I'm working on a project right now that needs to extract PDFs attached to a Model. The PDFs are then related to the Project as the below models.py:
class Project(models.Model):
name = models.CharField(max_length=100)
files = models.FileField('PDF Dataset',
help_text='Upload a zip here',
null=True)
class Pdf(models.Model):
name = models.CharField(max_length=100)
file = models.FileField(null=True)
project = models.ForeignKey(Project, on_delete=models.CASCADE)
I then have a task I can trigger via Celery to extract the PDF and save each as its own record. My sample tasks.py below:
from django.core.files.base import ContentFile
from celery import shared_task
from zipfile import ZipFile
import re
def extract_pdfs_from_zip(self, project_id: int):
project = Project.objects.get(pk=project_id)
...
# Start unzipping from here.
# NOTE: This script precludes that there's no MACOSX shenanigans in the zip file.

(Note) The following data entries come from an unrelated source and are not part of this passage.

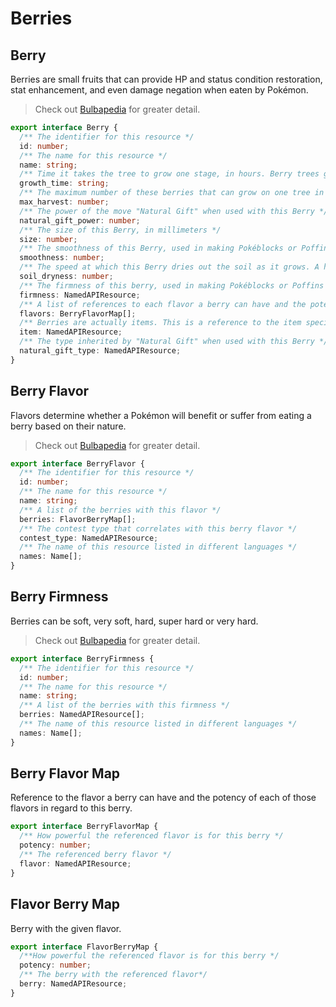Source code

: # Berries

## Berry

Berries are small fruits that can provide HP and status condition restoration,
stat enhancement, and even damage negation when eaten by Pokémon.

> Check out [Bulbapedia](https://bulbapedia.bulbagarden.net/wiki/Berry) for greater detail.

```ts
export interface Berry {
  /** The identifier for this resource */
  id: number;
  /** The name for this resource */
  name: string;
  /** Time it takes the tree to grow one stage, in hours. Berry trees go through four of these growth stages before they can be picked */
  growth_time: string;
  /** The maximum number of these berries that can grow on one tree in Generation IV */
  max_harvest: number;
  /** The power of the move "Natural Gift" when used with this Berry */
  natural_gift_power: number;
  /** The size of this Berry, in millimeters */
  size: number;
  /** The smoothness of this Berry, used in making Pokéblocks or Poffins */
  smoothness: number;
  /** The speed at which this Berry dries out the soil as it grows. A higher rate means the soil dries more quickly */
  soil_dryness: number;
  /** The firmness of this berry, used in making Pokéblocks or Poffins */
  firmness: NamedAPIResource;
  /** A list of references to each flavor a berry can have and the potency of each of those flavors in regard to this berry */
  flavors: BerryFlavorMap[];
  /** Berries are actually items. This is a reference to the item specific data for this berry */
  item: NamedAPIResource;
  /** The type inherited by "Natural Gift" when used with this Berry */
  natural_gift_type: NamedAPIResource;
}
```

## Berry Flavor

Flavors determine whether a Pokémon will benefit or suffer from eating a berry based on their nature.

> Check out [Bulbapedia](https://bulbapedia.bulbagarden.net/wiki/Flavor) for greater detail.

```ts
export interface BerryFlavor {
  /** The identifier for this resource */
  id: number;
  /** The name for this resource */
  name: string;
  /** A list of the berries with this flavor */
  berries: FlavorBerryMap[];
  /** The contest type that correlates with this berry flavor */
  contest_type: NamedAPIResource;
  /** The name of this resource listed in different languages */
  names: Name[];
}
```

## Berry Firmness

Berries can be soft, very soft, hard, super hard or very hard.

> Check out [Bulbapedia](https://bulbapedia.bulbagarden.net/wiki/Category:Berries_by_firmness) for greater detail.

```ts
export interface BerryFirmness {
  /** The identifier for this resource */
  id: number;
  /** The name for this resource */
  name: string;
  /** A list of the berries with this firmness */
  berries: NamedAPIResource[];
  /** The name of this resource listed in different languages */
  names: Name[];
}
```

## Berry Flavor Map

Reference to the flavor a berry can have and the potency of each of those flavors in regard to this berry.

```ts
export interface BerryFlavorMap {
  /** How powerful the referenced flavor is for this berry */
  potency: number;
  /** The referenced berry flavor */
  flavor: NamedAPIResource;
}
```

## Flavor Berry Map

Berry with the given flavor.

```ts
export interface FlavorBerryMap {
  /**How powerful the referenced flavor is for this berry */
  potency: number;
  /** The berry with the referenced flavor*/
  berry: NamedAPIResource;
}
```

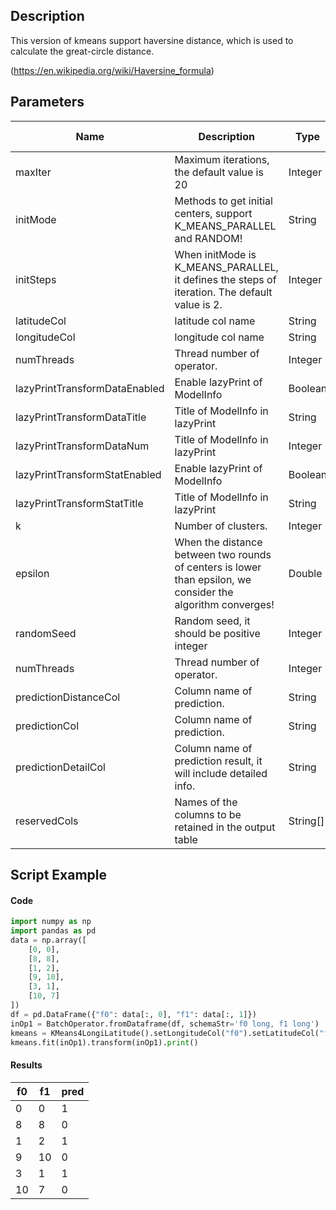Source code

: ## Description
This version of kmeans support haversine distance, which is used to calculate the great-circle distance.
 
 (https://en.wikipedia.org/wiki/Haversine_formula)

## Parameters
| Name | Description | Type | Required？ | Default Value |
| --- | --- | --- | --- | --- |
| maxIter | Maximum iterations, the default value is 20 | Integer |  | 50 |
| initMode | Methods to get initial centers, support K_MEANS_PARALLEL and RANDOM! | String |  | "RANDOM" |
| initSteps | When initMode is K_MEANS_PARALLEL, it defines the steps of iteration. The default value is 2. | Integer |  | 2 |
| latitudeCol | latitude col name | String | ✓ |  |
| longitudeCol | longitude col name | String | ✓ |  |
| numThreads | Thread number of operator. | Integer |  | 1 |
| lazyPrintTransformDataEnabled | Enable lazyPrint of ModelInfo | Boolean |  | false |
| lazyPrintTransformDataTitle | Title of ModelInfo in lazyPrint | String |  | null |
| lazyPrintTransformDataNum | Title of ModelInfo in lazyPrint | Integer |  | -1 |
| lazyPrintTransformStatEnabled | Enable lazyPrint of ModelInfo | Boolean |  | false |
| lazyPrintTransformStatTitle | Title of ModelInfo in lazyPrint | String |  | null |
| k | Number of clusters. | Integer |  | 2 |
| epsilon | When the distance between two rounds of centers is lower than epsilon, we consider the algorithm converges! | Double |  | 1.0E-4 |
| randomSeed | Random seed, it should be positive integer | Integer |  | 0 |
| numThreads | Thread number of operator. | Integer |  | 1 |
| predictionDistanceCol | Column name of prediction. | String |  |  |
| predictionCol | Column name of prediction. | String | ✓ |  |
| predictionDetailCol | Column name of prediction result, it will include detailed info. | String |  |  |
| reservedCols | Names of the columns to be retained in the output table | String[] |  | null |

## Script Example
#### Code
```python
import numpy as np
import pandas as pd
data = np.array([
    [0, 0],
	[8, 8],
	[1, 2],
	[9, 10],
	[3, 1],
	[10, 7]
])
df = pd.DataFrame({"f0": data[:, 0], "f1": data[:, 1]})
inOp1 = BatchOperator.fromDataframe(df, schemaStr='f0 long, f1 long')
kmeans = KMeans4LongiLatitude().setLongitudeCol("f0").setLatitudeCol("f1").setK(2).setPredictionCol("pred")
kmeans.fit(inOp1).transform(inOp1).print()
```
#### Results
f0|f1|pred
---|---|----
0|0|1
8|8|0
1|2|1
9|10|0
3|1|1
10|7|0



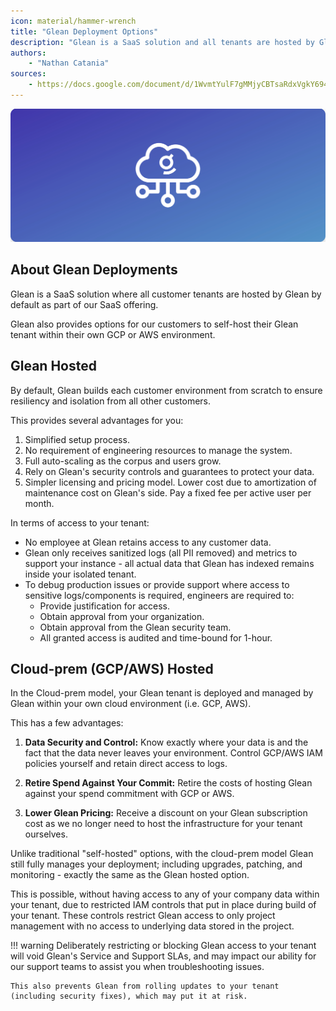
 ```yaml
---
icon: material/hammer-wrench
title: "Glean Deployment Options"
description: "Glean is a SaaS solution and all tenants are hosted by Glean by default, however Glean also provides options for our customer's to self-host Glean within their own GCP or AWS environments."
authors:
    - "Nathan Catania"
sources:
    - https://docs.google.com/document/d/1WvmtYulF7gMMjyCBTsaRdxVgkY694PcBIWFnRR2kFLs/edit
---
```

![](assets/deploy-options.en.20231128230043021.webp)
## About Glean Deployments
Glean is a SaaS solution where all customer tenants are hosted by Glean by default as part of our SaaS offering.

Glean also provides options for our customers to self-host their Glean tenant within their own GCP or AWS environment.


## Glean Hosted
By default, Glean builds each customer environment from scratch to ensure resiliency and isolation from all other customers.

This provides several advantages for you:

1. Simplified setup process.
2. No requirement of engineering resources to manage the system.
3. Full auto-scaling as the corpus and users grow.
4. Rely on Glean's security controls and guarantees to protect your data.
5. Simpler licensing and pricing model. Lower cost due to amortization of maintenance cost on Glean's side. Pay a fixed fee per active user per month.

In terms of access to your tenant:

* No employee at Glean retains access to any customer data.
* Glean only receives sanitized logs (all PII removed) and metrics to support your instance - all actual data that Glean has indexed remains inside your isolated tenant.
* To debug production issues or provide support where access to sensitive logs/components is required, engineers are required to:
    * Provide justification for access.
    * Obtain approval from your organization.
    * Obtain approval from the Glean security team.
    * All granted access is audited and time-bound for 1-hour.


## Cloud-prem (GCP/AWS) Hosted
In the Cloud-prem model, your Glean tenant is deployed and managed by Glean within your own cloud environment (i.e. GCP, AWS). 

This has a few advantages:

1. **Data Security and Control:** Know exactly where your data is and the fact that the data never leaves your environment. Control GCP/AWS IAM policies yourself and retain direct access to logs.

2. **Retire Spend Against Your Commit:** Retire the costs of hosting Glean against your spend commitment with GCP or AWS.

3. **Lower Glean Pricing:** Receive a discount on your Glean subscription cost as we no longer need to host the infrastructure for your tenant ourselves.

Unlike traditional "self-hosted" options, with the cloud-prem model Glean still fully manages your deployment; including upgrades, patching, and monitoring - exactly the same as the Glean hosted option.

This is possible, without having access to any of your company data within your tenant, due to restricted IAM controls that put in place during build of your tenant. These controls restrict Glean access to only project management with no access to underlying data stored in the project.

!!! warning
    Deliberately restricting or blocking Glean access to your tenant will void Glean's Service and Support SLAs, and may impact our ability for our support teams to assist you when troubleshooting issues.
    
    This also prevents Glean from rolling updates to your tenant (including security fixes), which may put it at risk.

pdf_file_pattern = re.compile(r'.*\.pdf')
pdf_name_pattern = re.compile(r'.*\/(.*\.pdf)')
with ZipFile(project.files) as zipfile:
for name in zipfile.namelist():
# S2: Check if file is .pdf
if pdf_file_pattern.match(name):
pdf_name = pdf_name_pattern.match(name).group(1)
print('Accessing {}...'.format(pdf_name))
# S3: Save file as a new Pdf entry
new_pdf = Pdf.objects.create(name=pdf_name, project=project)
new_pdf.file.save(ContentFile(zipfile.read(name)),
pdf_name, save=True) # Problem here
print('New document saved: {}'.format(new_pdf))
else:
print('Not a PDF: {}'.format(name))
return 'Run complete, all PDFs uploaded.'
For some reason though, the part where its saving the document is not outputting a PDF anymore. I know the contents of the original zip so I'm sure they're PDFs. Any ideas how to save the file while retaining its PDF-ness?
Expected result is the PDF being readable. Right now it shows up as corrupted when I open the file. Appreciate your help on this.